Sustainment Memorial Serves As Lasting Tribute
March 16, 2012
FORT LEE, Va. -- A memorial honoring sustainment Soldiers, who made the ultimate sacrifice supporting operations Iraqi Freedom and New Dawn, was presented to the Combined Arms Support Command in a ceremony March 15 at the Army Logistics University.
The cast bronze memorial was presented by the 310th Sustainment Command (Expeditionary) to serve as a lasting reminder of selfless service and dedication to duty for all those who attend educational training programs at the university.
The memorial may be simple in design but it is significant in purpose, said Brig. Gen. Don S. Cornett Jr., 310th ESC commanding general. It was created in 2003 by the 3rd Corps Support Command during Operation Iraqi Freedom to honor fallen sustainment Soldiers. Since that time, a total of 10 COSCOMs/ESCs have maintained the memorial while they served in Balad, Iraq.
The design includes several components such as the sculpture of a helmet, rifle and combat boots, which sits on top of a tiered wood base. A cased American flag and plaque are at the front of the memorial, and 199 carefully hung identification tags are draped across the rifle. Each component of the memorial has a meaning - the helmet and identification tags signify the fallen Soldier. The inverted rifle with bayonet signals a time for prayer and a break in the action to pay tribute to the dead. And, the combat boots represent the final march of the last battle.

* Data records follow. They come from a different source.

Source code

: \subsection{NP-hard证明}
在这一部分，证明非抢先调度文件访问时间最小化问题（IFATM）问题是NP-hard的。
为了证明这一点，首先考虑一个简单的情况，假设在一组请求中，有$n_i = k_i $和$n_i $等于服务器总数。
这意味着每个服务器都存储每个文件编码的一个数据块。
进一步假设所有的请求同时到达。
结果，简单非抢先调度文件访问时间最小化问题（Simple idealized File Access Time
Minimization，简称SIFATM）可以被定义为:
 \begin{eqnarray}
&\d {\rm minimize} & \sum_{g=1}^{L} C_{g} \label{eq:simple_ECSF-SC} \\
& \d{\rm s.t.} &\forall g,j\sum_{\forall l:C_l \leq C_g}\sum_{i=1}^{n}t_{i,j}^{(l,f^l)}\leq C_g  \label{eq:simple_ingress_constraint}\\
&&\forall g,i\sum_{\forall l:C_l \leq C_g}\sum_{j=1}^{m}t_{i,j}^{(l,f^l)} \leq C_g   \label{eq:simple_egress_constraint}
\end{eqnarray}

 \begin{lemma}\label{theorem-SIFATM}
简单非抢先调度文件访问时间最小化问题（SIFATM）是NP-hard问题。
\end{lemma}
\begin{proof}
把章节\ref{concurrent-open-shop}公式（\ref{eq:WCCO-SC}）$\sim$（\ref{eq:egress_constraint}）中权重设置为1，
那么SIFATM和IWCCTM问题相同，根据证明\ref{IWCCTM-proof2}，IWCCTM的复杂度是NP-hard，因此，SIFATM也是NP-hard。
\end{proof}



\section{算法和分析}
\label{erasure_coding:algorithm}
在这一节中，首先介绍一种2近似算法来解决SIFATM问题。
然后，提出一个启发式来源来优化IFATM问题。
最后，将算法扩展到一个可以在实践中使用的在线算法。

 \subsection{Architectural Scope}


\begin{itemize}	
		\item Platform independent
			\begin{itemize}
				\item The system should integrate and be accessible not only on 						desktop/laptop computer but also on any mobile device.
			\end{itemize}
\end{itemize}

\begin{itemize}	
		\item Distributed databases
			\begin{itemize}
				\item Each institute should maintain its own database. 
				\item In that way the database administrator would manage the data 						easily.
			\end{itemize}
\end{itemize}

"This memorial was erected and designed to enshrine the warfighting spirit that is embodied in all our Soldiers, and to ensure it endures into the future," said Col. Stephen E. Farmen, Chief of Transportation and commandant of the U.S. Army Transportation School. Farmen spoke at the ceremony as many of the fallen warriors were Transportation Corps Soldiers "running convoys outside the wire and connecting the distribution fight."
During the ceremony, a video tribute honoring all the warriors on the memorial played in the background. It showcased a photo and information about each Soldier.
Cornett said it was important to remember that the names only represent fallen logisticians in COSCOMs/ESCs in theater and "each one of these Soldiers is a great American."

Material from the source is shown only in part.